1.50 Discounted cash flow analysis can be conducted in real or nominal terms. In either case, it is critical that the rate by which future cash flows are discounted is consistent with the price basis on which cash flows are stated. If, on the one hand, all current and future cash flows are stated in real terms (i.e. today's prices), then the discount rate used to return these cash flows to present-day values should be 3.5%, as required by the Green Book6. If, on the other hand, current and future cash flows are stated in nominal (i.e. money-of-the-day) terms (as is the case in the Spreadsheet), then the real discount rate should be adjusted by the GDP Deflator value. In the Spreadsheet this is fixed at 2.5%. Accordingly the nominal discount rate is shown in the Input sheet as a hard-wired variable of 6.09%.
1.51 Procuring Authorities use the Spreadsheet by inputting values in either nominal or real terms. Where cash flows are expressed in real terms, Procuring Authorities will need to ensure that all relevant Input and Default Values (including escalators) are stated on a consistent price basis.
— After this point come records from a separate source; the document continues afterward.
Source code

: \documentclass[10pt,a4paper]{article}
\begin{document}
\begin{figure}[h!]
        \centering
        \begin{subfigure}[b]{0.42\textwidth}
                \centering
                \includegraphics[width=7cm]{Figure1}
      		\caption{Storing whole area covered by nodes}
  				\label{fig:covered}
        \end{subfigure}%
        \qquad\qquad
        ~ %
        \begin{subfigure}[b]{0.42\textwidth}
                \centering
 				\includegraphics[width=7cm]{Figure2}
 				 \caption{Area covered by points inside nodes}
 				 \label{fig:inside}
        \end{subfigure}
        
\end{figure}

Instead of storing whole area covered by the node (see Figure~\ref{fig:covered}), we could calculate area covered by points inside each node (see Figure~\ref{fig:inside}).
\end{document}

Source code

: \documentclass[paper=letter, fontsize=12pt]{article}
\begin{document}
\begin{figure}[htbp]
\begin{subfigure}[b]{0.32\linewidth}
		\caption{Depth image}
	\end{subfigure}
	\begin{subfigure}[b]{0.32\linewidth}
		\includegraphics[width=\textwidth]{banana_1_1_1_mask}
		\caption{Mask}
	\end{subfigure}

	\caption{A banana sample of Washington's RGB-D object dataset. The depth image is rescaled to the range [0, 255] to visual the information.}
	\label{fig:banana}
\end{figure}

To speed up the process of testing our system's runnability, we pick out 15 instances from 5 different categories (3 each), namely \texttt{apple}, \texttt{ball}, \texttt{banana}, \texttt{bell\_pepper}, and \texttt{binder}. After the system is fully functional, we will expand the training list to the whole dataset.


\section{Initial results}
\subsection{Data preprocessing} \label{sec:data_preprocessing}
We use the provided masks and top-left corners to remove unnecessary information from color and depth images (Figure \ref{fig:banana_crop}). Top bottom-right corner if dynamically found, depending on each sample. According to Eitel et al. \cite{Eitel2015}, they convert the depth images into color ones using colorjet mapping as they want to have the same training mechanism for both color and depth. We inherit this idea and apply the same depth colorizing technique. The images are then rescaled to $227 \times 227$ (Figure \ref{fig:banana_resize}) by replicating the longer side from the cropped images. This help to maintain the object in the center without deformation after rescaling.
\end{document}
6 The Green book includes a declining schedule of discount rates for periods over 30years. As noted in the PFI VfM Assessment Guidance November 2006, currently it is envisaged that the overall cap on contract lengths will be a maximum of 30 years with shorter contract lengths in some sectors reflecting the different service requirements in each sector - departments will need to demonstrate that projects in excess of 30 years can offer VfM.